The report’s Member Outcomes Tracker shows that over the past five years, members 30 years from retirement have seen an 18 per cent rise in expected fund value, those 10 years away a 6 per cent increase and those 5 years away a 2.5 per cent gain. Members earlier in their retirement journey have benefited from strong equity growth, while those nearing retirement have moved into safer investments to protect their savings.

Under the new legislation providers must show that one of their main default arrangements will exceed £25 billion in assets by 2030 or be on track to do so by 2035, with at least £10 billion by 2030. Some are already on target, but over half will need new contributions, client growth, or acquisitions to comply. Scale alone has not guaranteed higher returns, with some smaller, outperforming larger ones.

Hymans warns that a “one-size-fits-all” approach no longer meets members’ needs. It says providers are being encouraged to tailor strategies to people’s retirement timelines and comfort with risk. The report says new scale requirements and ongoing market volatility are expected to increase competition as providers try to deliver better outcomes.

Hymans Robertson head of DC provider relations Shabna Islam says: “The launch of the Pension Schemes Bill, and the new Pensions Commission, marked a huge turning point for workplace pensions. They highlight the attention on pensions from the current government, as part of a wider movement towards long-term value, particularly for DC savers. The government is clear that they believe taking advantage of scale is the main source of delivering better value, stronger governance and ultimately – and most importantly – better long-term outcomes for savers. We expect more employers to support the shift across the industry from focusing on cost to a movement towards long term value.

“Looking back over the last decade, scale has not necessarily always led to better investment performance with many of the larger providers erring on the side of caution. However, it was the smaller providers, often pursuing a higher growth-oriented strategy, who benefited from stronger returns. Economic and political events over the last few years have shown that members can withstand market volatility in pursuit of higher returns.

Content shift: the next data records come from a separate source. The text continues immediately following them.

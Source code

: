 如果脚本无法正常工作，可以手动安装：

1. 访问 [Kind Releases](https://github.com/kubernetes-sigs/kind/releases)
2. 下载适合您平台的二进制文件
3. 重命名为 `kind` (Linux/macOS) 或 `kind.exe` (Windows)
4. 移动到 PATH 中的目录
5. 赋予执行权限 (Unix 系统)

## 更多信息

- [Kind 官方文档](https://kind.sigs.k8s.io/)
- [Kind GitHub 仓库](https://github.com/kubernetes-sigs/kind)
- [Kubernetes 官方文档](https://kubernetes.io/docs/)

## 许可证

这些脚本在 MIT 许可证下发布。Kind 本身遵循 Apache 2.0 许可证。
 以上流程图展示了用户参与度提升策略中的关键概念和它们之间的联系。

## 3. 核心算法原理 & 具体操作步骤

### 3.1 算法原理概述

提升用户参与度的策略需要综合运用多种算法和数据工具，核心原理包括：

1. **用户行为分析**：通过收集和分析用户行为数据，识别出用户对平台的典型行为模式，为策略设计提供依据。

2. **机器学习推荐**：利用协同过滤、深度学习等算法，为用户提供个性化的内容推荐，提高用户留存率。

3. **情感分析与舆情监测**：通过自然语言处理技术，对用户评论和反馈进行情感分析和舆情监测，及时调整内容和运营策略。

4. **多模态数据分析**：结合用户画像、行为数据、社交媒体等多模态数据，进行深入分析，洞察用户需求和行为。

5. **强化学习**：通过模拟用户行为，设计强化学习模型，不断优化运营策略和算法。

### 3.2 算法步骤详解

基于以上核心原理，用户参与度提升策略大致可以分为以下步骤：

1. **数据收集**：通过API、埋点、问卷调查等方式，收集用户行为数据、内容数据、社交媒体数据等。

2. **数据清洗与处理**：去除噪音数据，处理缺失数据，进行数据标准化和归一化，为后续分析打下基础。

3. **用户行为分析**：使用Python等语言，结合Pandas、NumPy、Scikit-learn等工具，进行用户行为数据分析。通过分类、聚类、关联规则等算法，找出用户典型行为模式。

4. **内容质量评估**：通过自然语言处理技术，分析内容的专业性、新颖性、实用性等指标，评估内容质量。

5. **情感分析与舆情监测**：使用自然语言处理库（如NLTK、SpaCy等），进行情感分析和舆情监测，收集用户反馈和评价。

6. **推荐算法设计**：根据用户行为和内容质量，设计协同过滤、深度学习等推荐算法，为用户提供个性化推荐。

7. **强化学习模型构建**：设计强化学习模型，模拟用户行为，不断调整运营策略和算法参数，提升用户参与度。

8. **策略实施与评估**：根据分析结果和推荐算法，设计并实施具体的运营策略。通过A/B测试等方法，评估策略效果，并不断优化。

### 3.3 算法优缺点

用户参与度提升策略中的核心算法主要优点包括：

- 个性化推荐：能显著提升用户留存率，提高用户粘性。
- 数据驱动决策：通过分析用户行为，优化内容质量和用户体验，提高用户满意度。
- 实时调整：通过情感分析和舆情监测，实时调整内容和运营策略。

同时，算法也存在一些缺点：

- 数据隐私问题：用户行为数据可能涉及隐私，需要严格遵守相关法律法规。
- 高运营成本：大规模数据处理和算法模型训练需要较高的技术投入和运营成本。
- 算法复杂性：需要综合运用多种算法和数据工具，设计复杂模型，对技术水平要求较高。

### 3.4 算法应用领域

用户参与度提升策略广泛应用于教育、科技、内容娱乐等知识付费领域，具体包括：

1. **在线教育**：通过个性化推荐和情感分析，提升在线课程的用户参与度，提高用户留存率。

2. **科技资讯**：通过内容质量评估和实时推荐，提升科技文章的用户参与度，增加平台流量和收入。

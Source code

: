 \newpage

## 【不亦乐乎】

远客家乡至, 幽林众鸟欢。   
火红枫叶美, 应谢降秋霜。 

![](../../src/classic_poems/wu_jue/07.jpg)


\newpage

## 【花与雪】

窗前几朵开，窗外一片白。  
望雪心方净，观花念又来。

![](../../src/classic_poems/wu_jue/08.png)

“In general, since 2023, members at all stages of their retirement journey have benefited from more favourable market conditions and better outcomes. Our report examines what the past five years have meant and how this has particularly helped members closer to retirement. Looking ahead, we anticipate significant market developments with the introduction of private market assets and greater divergence with higher private market allocations. Providers will be competing to showcase their capabilities within the market, and deliver the best outcomes for their members, yet it is clear that the success rate will vary.”